Bret Easton Ellis Is Not a Disaffected Pessimist
Novelist Bret Easton Ellis is used to people asking him about the numb, disconnectedness of his characters—and whether that’s a reflection of his own worldview. Not so much, he says: “If I was a truly pessimistic person I don’t think I’d be writing novels and I don’t think I’d be excited by the idea of writing novels. … I’m not an optimistic person by any means, but I’m not a super pessimistic person and I’m not, you know, that numb.”

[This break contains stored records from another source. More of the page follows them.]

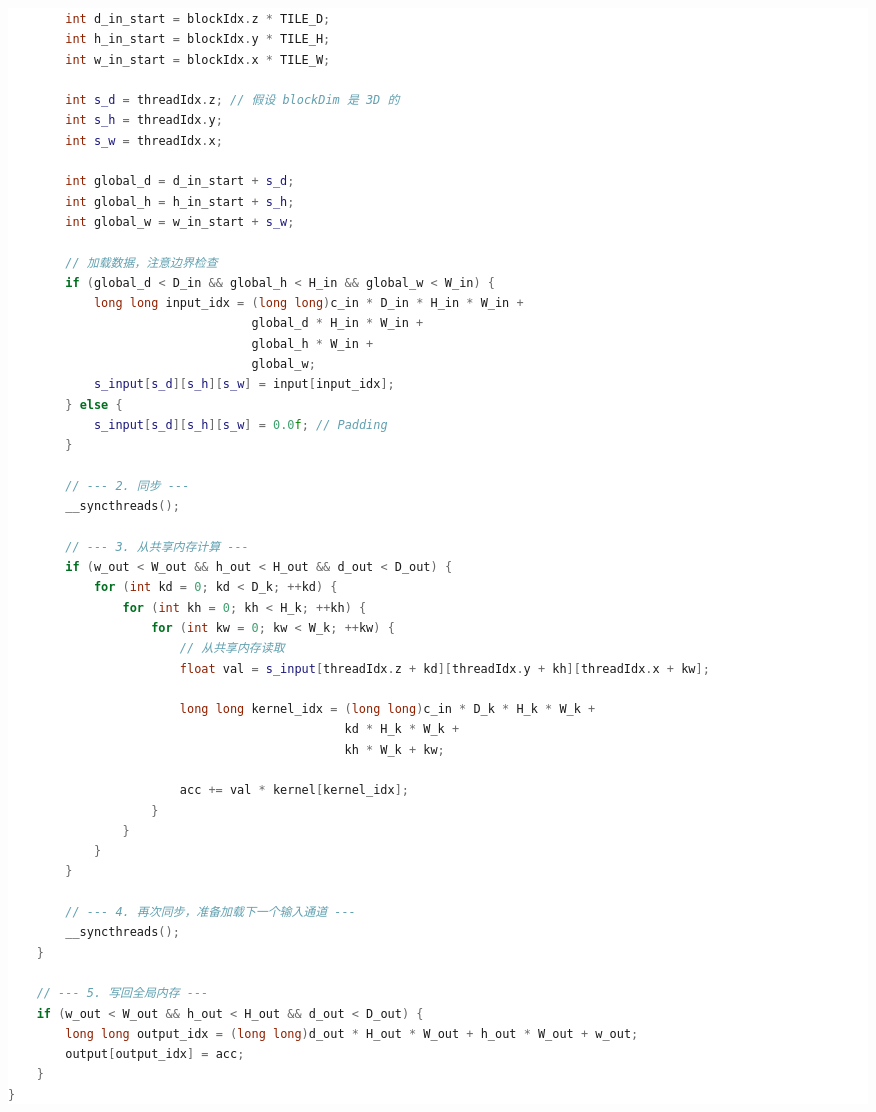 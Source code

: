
 ```cpp
        int d_in_start = blockIdx.z * TILE_D;
        int h_in_start = blockIdx.y * TILE_H;
        int w_in_start = blockIdx.x * TILE_W;

        int s_d = threadIdx.z; // 假设 blockDim 是 3D 的
        int s_h = threadIdx.y;
        int s_w = threadIdx.x;

        int global_d = d_in_start + s_d;
        int global_h = h_in_start + s_h;
        int global_w = w_in_start + s_w;

        // 加载数据，注意边界检查
        if (global_d < D_in && global_h < H_in && global_w < W_in) {
            long long input_idx = (long long)c_in * D_in * H_in * W_in + 
                                  global_d * H_in * W_in + 
                                  global_h * W_in + 
                                  global_w;
            s_input[s_d][s_h][s_w] = input[input_idx];
        } else {
            s_input[s_d][s_h][s_w] = 0.0f; // Padding
        }
        
        // --- 2. 同步 ---
        __syncthreads();

        // --- 3. 从共享内存计算 ---
        if (w_out < W_out && h_out < H_out && d_out < D_out) {
            for (int kd = 0; kd < D_k; ++kd) {
                for (int kh = 0; kh < H_k; ++kh) {
                    for (int kw = 0; kw < W_k; ++kw) {
                        // 从共享内存读取
                        float val = s_input[threadIdx.z + kd][threadIdx.y + kh][threadIdx.x + kw];
                        
                        long long kernel_idx = (long long)c_in * D_k * H_k * W_k + 
                                               kd * H_k * W_k + 
                                               kh * W_k + kw;

                        acc += val * kernel[kernel_idx];
                    }
                }
            }
        }
        
        // --- 4. 再次同步，准备加载下一个输入通道 ---
        __syncthreads();
    }

    // --- 5. 写回全局内存 ---
    if (w_out < W_out && h_out < H_out && d_out < D_out) {
        long long output_idx = (long long)d_out * H_out * W_out + h_out * W_out + w_out;
        output[output_idx] = acc;
    }
}
```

In his Big Think interview, the author of the major cultural landmarks “Less Than Zero” and “American Psycho” (among several others) also spoke about the place of graphic (and, some might say, gratuitous violence in his fiction, saying that he could see both sides of the issue. “There’s an argument to be made, sure, that the violence in ‘American Psycho’ is gratuitous and I can understand that argument,” he says. “I can get both sides. I can get the side that ‘Okay, look, the book is in it’s own way a kind of performance art piece and the violence needs to be there so it comments on everything and it’s all part of a puzzle.’ And I can also see the other side where it just seems gross. … I think both arguments are right.”
Ellis talked about the “emotional” places where he gets the inspiration for his novels, how he outlines a new book, and how he structures his writing time while working on a novel. Despite all of the time he spends with his characters, he says they don’t get into his head as much as you’d think: “It’s not like method acting,” he says. “It’s not like you become these characters while you’re writing them. I mean, to a degree you do. … They’re made-up characters but they do come from a place of pain and they do come from a place of darkness. That does not mean, however, that I am an extremely dark dude who was walking around while I’m working on this book, you know, with a set of fangs and a cape and a really angry face, and I’m like, you know, ‘I want to kill people.'”
Over the course of his seven novels, there are a number of characters that keep popping up again and again, but Ellis says he doesn’t intentionally bring his older characters back in the new books—they just seem to fit in specific scenes. He also talked about how his screenwriting work has affected the way he writes novels, noting that screenwriting is “a collaborative process” while a novel is not.
Ellis also talks about how the rise of e-books and iPads may change the future of fiction writing, saying that digitized books with graphical and videos elements could take fiction writing to “someplace very cool.” “We now live in a society where we want … more of an interactive experience. We want to see images. We want to see a lot more of a lights show or something. That makes sense to me and I think that can be incredibly exciting. So once that really does start happening I don’t know, that could even possibly re-energize my faith in fiction.” He calls this era the “post-Empire” age of publishing, and while he accepts that social media and online marketing are part of a modern book launch, he thinks bringing out a book today is much less “fun” than it used to be.